• [WORKING DATA]:

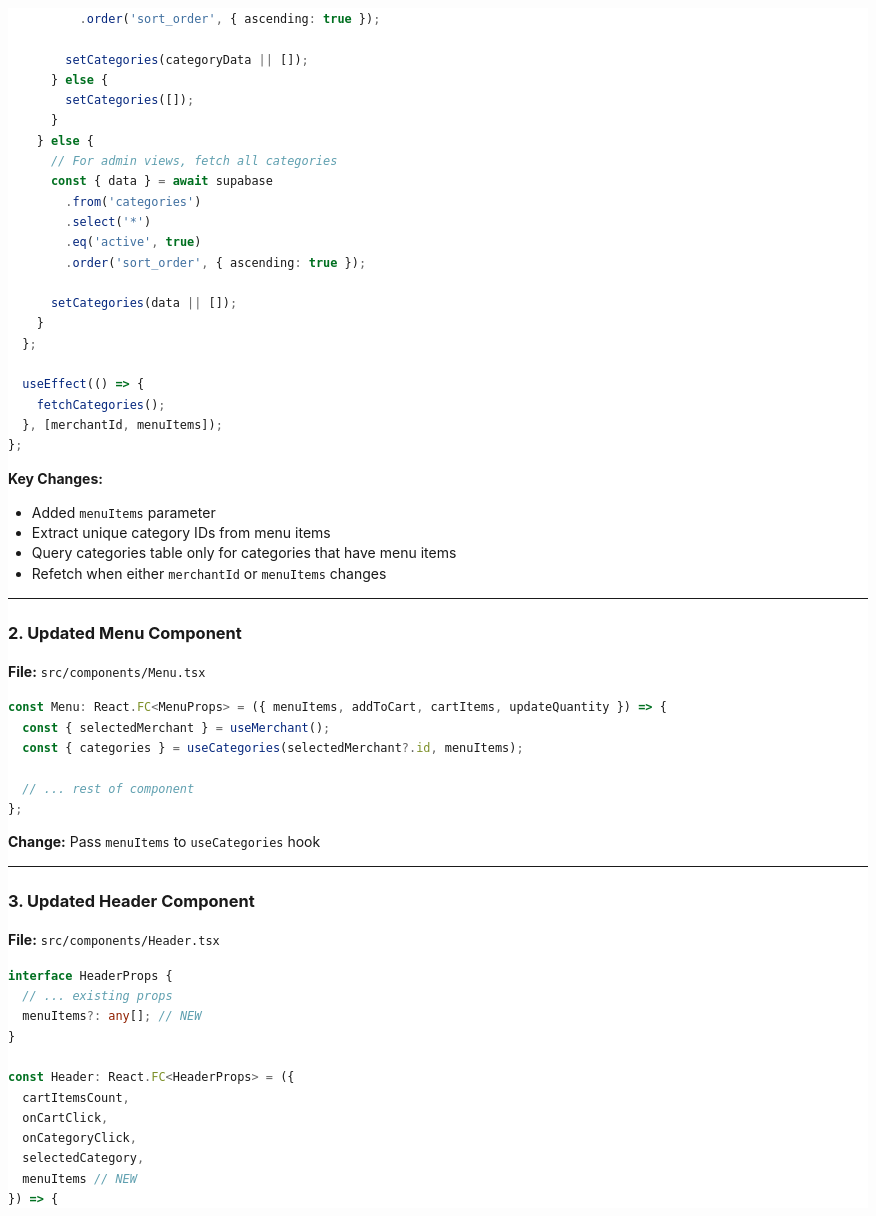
 ```typescript
          .order('sort_order', { ascending: true });

        setCategories(categoryData || []);
      } else {
        setCategories([]);
      }
    } else {
      // For admin views, fetch all categories
      const { data } = await supabase
        .from('categories')
        .select('*')
        .eq('active', true)
        .order('sort_order', { ascending: true });

      setCategories(data || []);
    }
  };

  useEffect(() => {
    fetchCategories();
  }, [merchantId, menuItems]);
};
```

**Key Changes:**
- Added `menuItems` parameter
- Extract unique category IDs from menu items
- Query categories table only for categories that have menu items
- Refetch when either `merchantId` or `menuItems` changes

---

### 2. Updated Menu Component

**File:** `src/components/Menu.tsx`

```typescript
const Menu: React.FC<MenuProps> = ({ menuItems, addToCart, cartItems, updateQuantity }) => {
  const { selectedMerchant } = useMerchant();
  const { categories } = useCategories(selectedMerchant?.id, menuItems);
  
  // ... rest of component
};
```

**Change:** Pass `menuItems` to `useCategories` hook

---

### 3. Updated Header Component

**File:** `src/components/Header.tsx`

```typescript
interface HeaderProps {
  // ... existing props
  menuItems?: any[]; // NEW
}

const Header: React.FC<HeaderProps> = ({ 
  cartItemsCount, 
  onCartClick, 
  onCategoryClick, 
  selectedCategory,
  menuItems // NEW
}) => {
```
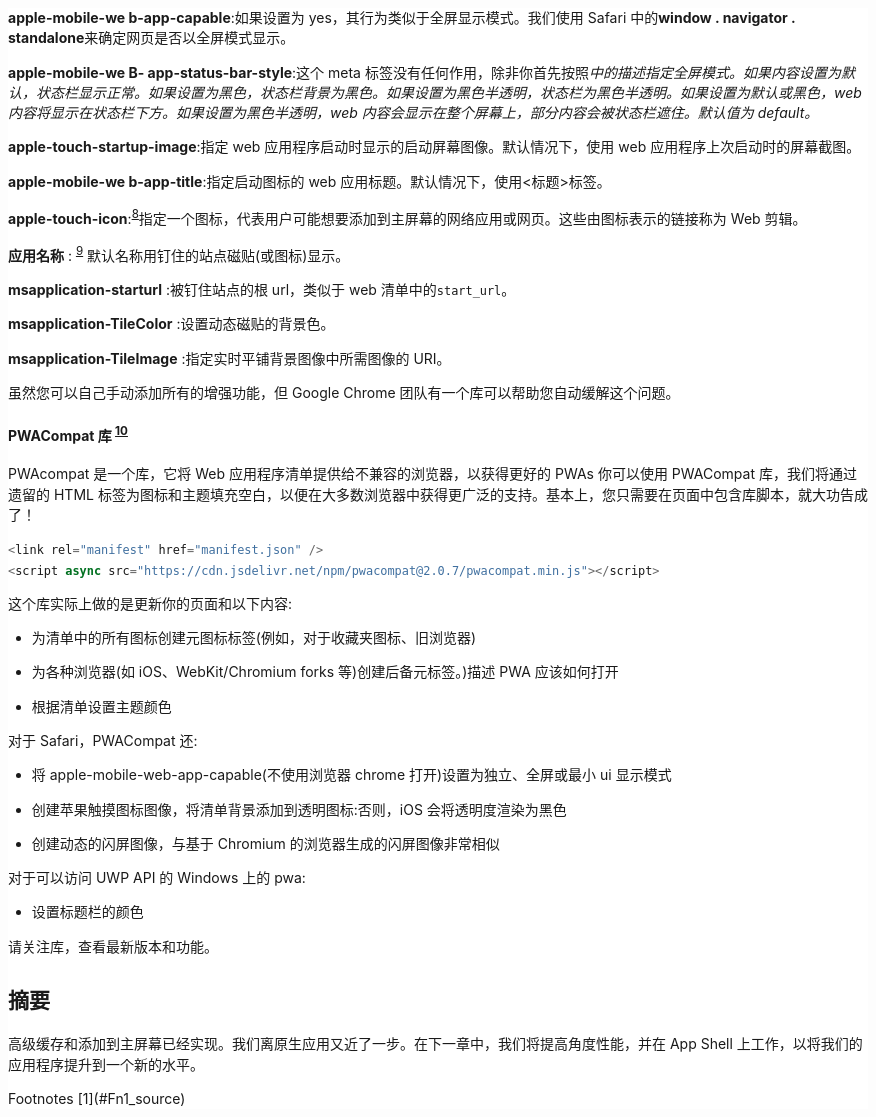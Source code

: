 
**apple-mobile-we b-app-capable**:如果设置为 yes，其行为类似于全屏显示模式。我们使用 Safari 中的**window . navigator . standalone**来确定网页是否以全屏模式显示。

**apple-mobile-we B- app-status-bar-style**:这个 meta 标签没有任何作用，除非你首先按照*中的描述指定全屏模式。如果内容设置为默认，状态栏显示正常。如果设置为黑色，状态栏背景为黑色。如果设置为黑色半透明，状态栏为黑色半透明。如果设置为默认或黑色，web 内容将显示在状态栏下方。如果设置为黑色半透明，web 内容会显示在整个屏幕上，部分内容会被状态栏遮住。默认值为 default。*

**apple-touch-startup-image**:指定 web 应用程序启动时显示的启动屏幕图像。默认情况下，使用 web 应用程序上次启动时的屏幕截图。

**apple-mobile-we b-app-title**:指定启动图标的 web 应用标题。默认情况下，使用<标题>标签。

**apple-touch-icon**:<sup>[8](#Fn8)</sup>指定一个图标，代表用户可能想要添加到主屏幕的网络应用或网页。这些由图标表示的链接称为 Web 剪辑。

**应用名称** : <sup>[9](#Fn9)</sup> 默认名称用钉住的站点磁贴(或图标)显示。

**msapplication-starturl** :被钉住站点的根 url，类似于 web 清单中的`start_url`。

**msapplication-TileColor** :设置动态磁贴的背景色。

**msapplication-TileImage** :指定实时平铺背景图像中所需图像的 URI。

虽然您可以自己手动添加所有的增强功能，但 Google Chrome 团队有一个库可以帮助您自动缓解这个问题。

#### PWACompat 库 <sup>[10](#Fn10)</sup>

PWAcompat 是一个库，它将 Web 应用程序清单提供给不兼容的浏览器，以获得更好的 PWAs 你可以使用 PWACompat 库，我们将通过遗留的 HTML 标签为图标和主题填充空白，以便在大多数浏览器中获得更广泛的支持。基本上，您只需要在页面中包含库脚本，就大功告成了！

```ts
<link rel="manifest" href="manifest.json" />
<script async src="https://cdn.jsdelivr.net/npm/pwacompat@2.0.7/pwacompat.min.js"></script>

```

这个库实际上做的是更新你的页面和以下内容:

*   为清单中的所有图标创建元图标标签(例如，对于收藏夹图标、旧浏览器)

*   为各种浏览器(如 iOS、WebKit/Chromium forks 等)创建后备元标签。)描述 PWA 应该如何打开

*   根据清单设置主题颜色

对于 Safari，PWACompat 还:

*   将 apple-mobile-web-app-capable(不使用浏览器 chrome 打开)设置为独立、全屏或最小 ui 显示模式

*   创建苹果触摸图标图像，将清单背景添加到透明图标:否则，iOS 会将透明度渲染为黑色

*   创建动态的闪屏图像，与基于 Chromium 的浏览器生成的闪屏图像非常相似

对于可以访问 UWP API 的 Windows 上的 pwa:

*   设置标题栏的颜色

请关注库，查看最新版本和功能。

## 摘要

高级缓存和添加到主屏幕已经实现。我们离原生应用又近了一步。在下一章中，我们将提高角度性能，并在 App Shell 上工作，以将我们的应用程序提升到一个新的水平。

<aside class="FootnoteSection" epub:type="footnotes">Footnotes [1](#Fn1_source)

• [GOAL OF THE EXERCISE]: Once the pictures are set aside, reproduce the records in full and exactly.

• [FINISHED EXERCISE]:
 ```typescript
          .order('sort_order', { ascending: true });

        setCategories(categoryData || []);
      } else {
        setCategories([]);
      }
    } else {
      // For admin views, fetch all categories
      const { data } = await supabase
        .from('categories')
        .select('*')
        .eq('active', true)
        .order('sort_order', { ascending: true });

      setCategories(data || []);
    }
  };

  useEffect(() => {
    fetchCategories();
  }, [merchantId, menuItems]);
};
```

**Key Changes:**
- Added `menuItems` parameter
- Extract unique category IDs from menu items
- Query categories table only for categories that have menu items
- Refetch when either `merchantId` or `menuItems` changes

---

### 2. Updated Menu Component

**File:** `src/components/Menu.tsx`

```typescript
const Menu: React.FC<MenuProps> = ({ menuItems, addToCart, cartItems, updateQuantity }) => {
  const { selectedMerchant } = useMerchant();
  const { categories } = useCategories(selectedMerchant?.id, menuItems);
  
  // ... rest of component
};
```

**Change:** Pass `menuItems` to `useCategories` hook

---

### 3. Updated Header Component

**File:** `src/components/Header.tsx`

```typescript
interface HeaderProps {
  // ... existing props
  menuItems?: any[]; // NEW
}

const Header: React.FC<HeaderProps> = ({ 
  cartItemsCount, 
  onCartClick, 
  onCategoryClick, 
  selectedCategory,
  menuItems // NEW
}) => {
```
Source code

: 
**apple-mobile-we b-app-capable**:如果设置为 yes，其行为类似于全屏显示模式。我们使用 Safari 中的**window . navigator . standalone**来确定网页是否以全屏模式显示。

**apple-mobile-we B- app-status-bar-style**:这个 meta 标签没有任何作用，除非你首先按照*中的描述指定全屏模式。如果内容设置为默认，状态栏显示正常。如果设置为黑色，状态栏背景为黑色。如果设置为黑色半透明，状态栏为黑色半透明。如果设置为默认或黑色，web 内容将显示在状态栏下方。如果设置为黑色半透明，web 内容会显示在整个屏幕上，部分内容会被状态栏遮住。默认值为 default。*

**apple-touch-startup-image**:指定 web 应用程序启动时显示的启动屏幕图像。默认情况下，使用 web 应用程序上次启动时的屏幕截图。

**apple-mobile-we b-app-title**:指定启动图标的 web 应用标题。默认情况下，使用<标题>标签。

**apple-touch-icon**:<sup>[8](#Fn8)</sup>指定一个图标，代表用户可能想要添加到主屏幕的网络应用或网页。这些由图标表示的链接称为 Web 剪辑。

**应用名称** : <sup>[9](#Fn9)</sup> 默认名称用钉住的站点磁贴(或图标)显示。

**msapplication-starturl** :被钉住站点的根 url，类似于 web 清单中的`start_url`。

**msapplication-TileColor** :设置动态磁贴的背景色。

**msapplication-TileImage** :指定实时平铺背景图像中所需图像的 URI。

虽然您可以自己手动添加所有的增强功能，但 Google Chrome 团队有一个库可以帮助您自动缓解这个问题。

#### PWACompat 库 <sup>[10](#Fn10)</sup>

PWAcompat 是一个库，它将 Web 应用程序清单提供给不兼容的浏览器，以获得更好的 PWAs 你可以使用 PWACompat 库，我们将通过遗留的 HTML 标签为图标和主题填充空白，以便在大多数浏览器中获得更广泛的支持。基本上，您只需要在页面中包含库脚本，就大功告成了！

```ts
<link rel="manifest" href="manifest.json" />
<script async src="https://cdn.jsdelivr.net/npm/pwacompat@2.0.7/pwacompat.min.js"></script>

```

这个库实际上做的是更新你的页面和以下内容:

*   为清单中的所有图标创建元图标标签(例如，对于收藏夹图标、旧浏览器)

*   为各种浏览器(如 iOS、WebKit/Chromium forks 等)创建后备元标签。)描述 PWA 应该如何打开

*   根据清单设置主题颜色

对于 Safari，PWACompat 还:

*   将 apple-mobile-web-app-capable(不使用浏览器 chrome 打开)设置为独立、全屏或最小 ui 显示模式

*   创建苹果触摸图标图像，将清单背景添加到透明图标:否则，iOS 会将透明度渲染为黑色

*   创建动态的闪屏图像，与基于 Chromium 的浏览器生成的闪屏图像非常相似

对于可以访问 UWP API 的 Windows 上的 pwa:

*   设置标题栏的颜色

请关注库，查看最新版本和功能。

## 摘要

高级缓存和添加到主屏幕已经实现。我们离原生应用又近了一步。在下一章中，我们将提高角度性能，并在 App Shell 上工作，以将我们的应用程序提升到一个新的水平。

<aside class="FootnoteSection" epub:type="footnotes">Footnotes [1](#Fn1_source)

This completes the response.